[[ Material for the task, beginning ]]

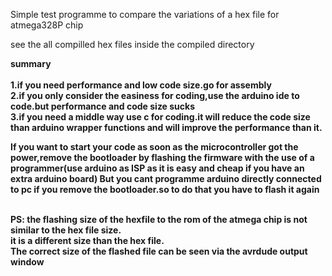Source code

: Simple test programme to compare the variations of a hex file for atmega328P chip

see the all compilled hex files inside the compiled directory

<b>summary<b> </br>
  </br>
1.if you need performance and low code size.go for assembly </br>
2.if you only consider the easiness for coding,use the arduino ide to code.but performance and code size sucks </br>
3.if you need a middle way use c for coding.it will reduce the code size than arduino wrapper functions and will improve the performance than it.</br>

  If you want to start your code as soon as the microcontroller got the power,remove the bootloader by flashing the firmware with the use of a programmer(use arduino as ISP as it is easy and cheap if you have an extra arduino board) But you cant programme arduino directly connected to pc if you remove the bootloader.so to do that you have to flash it again

</br>
<b>PS: the flashing size of the hexfile to the rom of the atmega chip is not similar to the hex file size.</br>it is a different size than the hex file.</br>The correct size of the flashed file can be seen via the avrdude output window</b>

[[ Material for the task, end ]]

Aim of the exercise:
Each record above, in full: return it exactly, pictures excluded.

Answer box:
Source code

: Simple test programme to compare the variations of a hex file for atmega328P chip

see the all compilled hex files inside the compiled directory

<b>summary<b> </br>
  </br>
1.if you need performance and low code size.go for assembly </br>
2.if you only consider the easiness for coding,use the arduino ide to code.but performance and code size sucks </br>
3.if you need a middle way use c for coding.it will reduce the code size than arduino wrapper functions and will improve the performance than it.</br>

  If you want to start your code as soon as the microcontroller got the power,remove the bootloader by flashing the firmware with the use of a programmer(use arduino as ISP as it is easy and cheap if you have an extra arduino board) But you cant programme arduino directly connected to pc if you remove the bootloader.so to do that you have to flash it again

</br>
<b>PS: the flashing size of the hexfile to the rom of the atmega chip is not similar to the hex file size.</br>it is a different size than the hex file.</br>The correct size of the flashed file can be seen via the avrdude output window</b>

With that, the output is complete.